**DATASET RECORDS:**
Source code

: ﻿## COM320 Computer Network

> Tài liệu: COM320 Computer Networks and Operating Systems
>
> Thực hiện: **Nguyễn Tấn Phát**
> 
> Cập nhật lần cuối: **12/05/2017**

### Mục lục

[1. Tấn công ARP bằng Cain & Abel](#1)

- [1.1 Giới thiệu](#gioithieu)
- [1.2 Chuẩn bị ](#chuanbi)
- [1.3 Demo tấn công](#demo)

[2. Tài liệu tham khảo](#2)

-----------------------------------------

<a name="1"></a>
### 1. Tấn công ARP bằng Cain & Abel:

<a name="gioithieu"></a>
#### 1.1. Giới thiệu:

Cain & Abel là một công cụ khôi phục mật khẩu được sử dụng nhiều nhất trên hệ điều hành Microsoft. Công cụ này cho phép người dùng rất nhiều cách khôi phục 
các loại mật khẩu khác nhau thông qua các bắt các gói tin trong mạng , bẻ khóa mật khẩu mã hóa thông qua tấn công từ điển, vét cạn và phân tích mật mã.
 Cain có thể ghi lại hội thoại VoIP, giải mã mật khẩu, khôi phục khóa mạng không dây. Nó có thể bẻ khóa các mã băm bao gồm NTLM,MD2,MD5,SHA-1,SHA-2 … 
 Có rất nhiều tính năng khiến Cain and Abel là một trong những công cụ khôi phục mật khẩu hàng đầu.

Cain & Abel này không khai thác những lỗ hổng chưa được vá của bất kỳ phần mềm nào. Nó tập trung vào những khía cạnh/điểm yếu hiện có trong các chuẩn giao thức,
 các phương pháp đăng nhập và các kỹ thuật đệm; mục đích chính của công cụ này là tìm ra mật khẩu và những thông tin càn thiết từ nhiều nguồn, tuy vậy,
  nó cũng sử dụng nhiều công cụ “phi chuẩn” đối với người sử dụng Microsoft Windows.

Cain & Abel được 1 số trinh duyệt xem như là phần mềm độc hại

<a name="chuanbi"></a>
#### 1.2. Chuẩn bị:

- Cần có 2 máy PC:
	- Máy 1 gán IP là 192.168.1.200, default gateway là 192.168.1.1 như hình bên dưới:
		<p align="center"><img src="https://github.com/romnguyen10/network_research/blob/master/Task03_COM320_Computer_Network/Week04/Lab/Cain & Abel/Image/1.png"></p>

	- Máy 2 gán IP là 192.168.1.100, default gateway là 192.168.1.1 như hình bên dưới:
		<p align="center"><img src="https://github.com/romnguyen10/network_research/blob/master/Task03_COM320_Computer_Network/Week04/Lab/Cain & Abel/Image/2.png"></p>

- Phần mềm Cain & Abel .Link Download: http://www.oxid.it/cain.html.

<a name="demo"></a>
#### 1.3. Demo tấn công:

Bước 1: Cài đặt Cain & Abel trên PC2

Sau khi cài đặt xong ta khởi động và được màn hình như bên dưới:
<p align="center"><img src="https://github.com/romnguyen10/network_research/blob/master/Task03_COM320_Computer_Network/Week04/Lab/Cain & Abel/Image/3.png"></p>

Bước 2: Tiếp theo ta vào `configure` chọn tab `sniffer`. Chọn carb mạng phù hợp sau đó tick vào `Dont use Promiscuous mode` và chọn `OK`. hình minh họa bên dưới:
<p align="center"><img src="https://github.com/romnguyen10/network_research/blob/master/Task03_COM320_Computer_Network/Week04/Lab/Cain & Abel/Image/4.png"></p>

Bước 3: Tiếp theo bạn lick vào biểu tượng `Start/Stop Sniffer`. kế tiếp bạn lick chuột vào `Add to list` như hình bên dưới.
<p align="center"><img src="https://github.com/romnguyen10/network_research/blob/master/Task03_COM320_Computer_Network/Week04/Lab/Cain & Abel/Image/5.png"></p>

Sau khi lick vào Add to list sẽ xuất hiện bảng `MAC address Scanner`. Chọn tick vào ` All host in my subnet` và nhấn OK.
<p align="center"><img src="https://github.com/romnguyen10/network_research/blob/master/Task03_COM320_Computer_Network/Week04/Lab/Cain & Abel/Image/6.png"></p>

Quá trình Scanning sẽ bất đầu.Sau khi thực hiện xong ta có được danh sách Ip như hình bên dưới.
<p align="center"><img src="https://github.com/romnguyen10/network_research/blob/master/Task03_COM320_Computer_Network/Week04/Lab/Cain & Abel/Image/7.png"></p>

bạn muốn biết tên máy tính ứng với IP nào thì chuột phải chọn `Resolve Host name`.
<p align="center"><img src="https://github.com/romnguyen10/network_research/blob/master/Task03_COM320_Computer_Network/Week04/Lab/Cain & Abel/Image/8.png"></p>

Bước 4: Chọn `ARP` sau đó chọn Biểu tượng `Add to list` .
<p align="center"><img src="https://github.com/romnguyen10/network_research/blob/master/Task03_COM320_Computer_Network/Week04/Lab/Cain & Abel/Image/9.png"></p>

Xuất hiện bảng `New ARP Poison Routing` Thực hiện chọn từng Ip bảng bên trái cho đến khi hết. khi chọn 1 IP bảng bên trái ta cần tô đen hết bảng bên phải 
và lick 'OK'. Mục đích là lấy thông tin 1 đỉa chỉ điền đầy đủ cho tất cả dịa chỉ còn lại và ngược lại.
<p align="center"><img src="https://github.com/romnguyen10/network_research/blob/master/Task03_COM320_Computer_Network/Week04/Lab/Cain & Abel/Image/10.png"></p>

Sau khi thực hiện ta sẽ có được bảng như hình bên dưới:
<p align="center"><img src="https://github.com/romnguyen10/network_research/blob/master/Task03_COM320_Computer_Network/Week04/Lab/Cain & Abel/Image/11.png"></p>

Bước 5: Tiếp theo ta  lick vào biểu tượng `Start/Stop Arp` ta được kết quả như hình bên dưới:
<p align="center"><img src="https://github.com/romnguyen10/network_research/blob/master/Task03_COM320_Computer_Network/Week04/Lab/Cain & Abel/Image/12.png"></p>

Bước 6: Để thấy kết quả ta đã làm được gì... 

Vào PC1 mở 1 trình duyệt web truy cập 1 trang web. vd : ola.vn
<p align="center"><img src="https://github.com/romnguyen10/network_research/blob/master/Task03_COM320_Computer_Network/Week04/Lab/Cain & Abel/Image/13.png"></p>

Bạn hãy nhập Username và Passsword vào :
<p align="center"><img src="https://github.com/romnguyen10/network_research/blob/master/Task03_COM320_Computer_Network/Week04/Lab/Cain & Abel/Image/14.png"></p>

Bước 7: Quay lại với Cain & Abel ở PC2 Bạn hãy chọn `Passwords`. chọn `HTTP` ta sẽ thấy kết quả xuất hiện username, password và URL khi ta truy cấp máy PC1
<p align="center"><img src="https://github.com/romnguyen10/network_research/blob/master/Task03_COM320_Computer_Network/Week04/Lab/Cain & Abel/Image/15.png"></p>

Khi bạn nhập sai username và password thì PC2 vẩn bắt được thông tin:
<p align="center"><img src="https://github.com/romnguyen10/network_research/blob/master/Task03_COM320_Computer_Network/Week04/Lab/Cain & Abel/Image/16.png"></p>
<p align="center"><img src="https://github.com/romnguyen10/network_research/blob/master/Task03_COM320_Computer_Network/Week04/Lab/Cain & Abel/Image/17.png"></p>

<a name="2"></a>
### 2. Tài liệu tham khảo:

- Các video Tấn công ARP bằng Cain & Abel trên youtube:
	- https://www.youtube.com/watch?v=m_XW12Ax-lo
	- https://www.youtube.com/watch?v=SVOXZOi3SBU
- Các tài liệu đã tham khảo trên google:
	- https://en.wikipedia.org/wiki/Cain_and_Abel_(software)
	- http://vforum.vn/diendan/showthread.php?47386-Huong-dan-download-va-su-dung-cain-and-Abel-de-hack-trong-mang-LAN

**TASK DETAILS:** The stretch of entries above that starts with the line containing "- [1.2 Chuẩn bị ](#chuanbi)" and goes on through the line containing "các loại mật" is to be transcribed exactly, and no other line is to be transcribed.

**EXERCISE SOLUTION:**
- [1.2 Chuẩn bị ](#chuanbi)
- [1.3 Demo tấn công](#demo)

[2. Tài liệu tham khảo](#2)

-----------------------------------------

<a name="1"></a>
### 1. Tấn công ARP bằng Cain & Abel:

<a name="gioithieu"></a>
#### 1.1. Giới thiệu:

Cain & Abel là một công cụ khôi phục mật khẩu được sử dụng nhiều nhất trên hệ điều hành Microsoft. Công cụ này cho phép người dùng rất nhiều cách khôi phục 
các loại mật khẩu khác nhau thông qua các bắt các gói tin trong mạng , bẻ khóa mật khẩu mã hóa thông qua tấn công từ điển, vét cạn và phân tích mật mã.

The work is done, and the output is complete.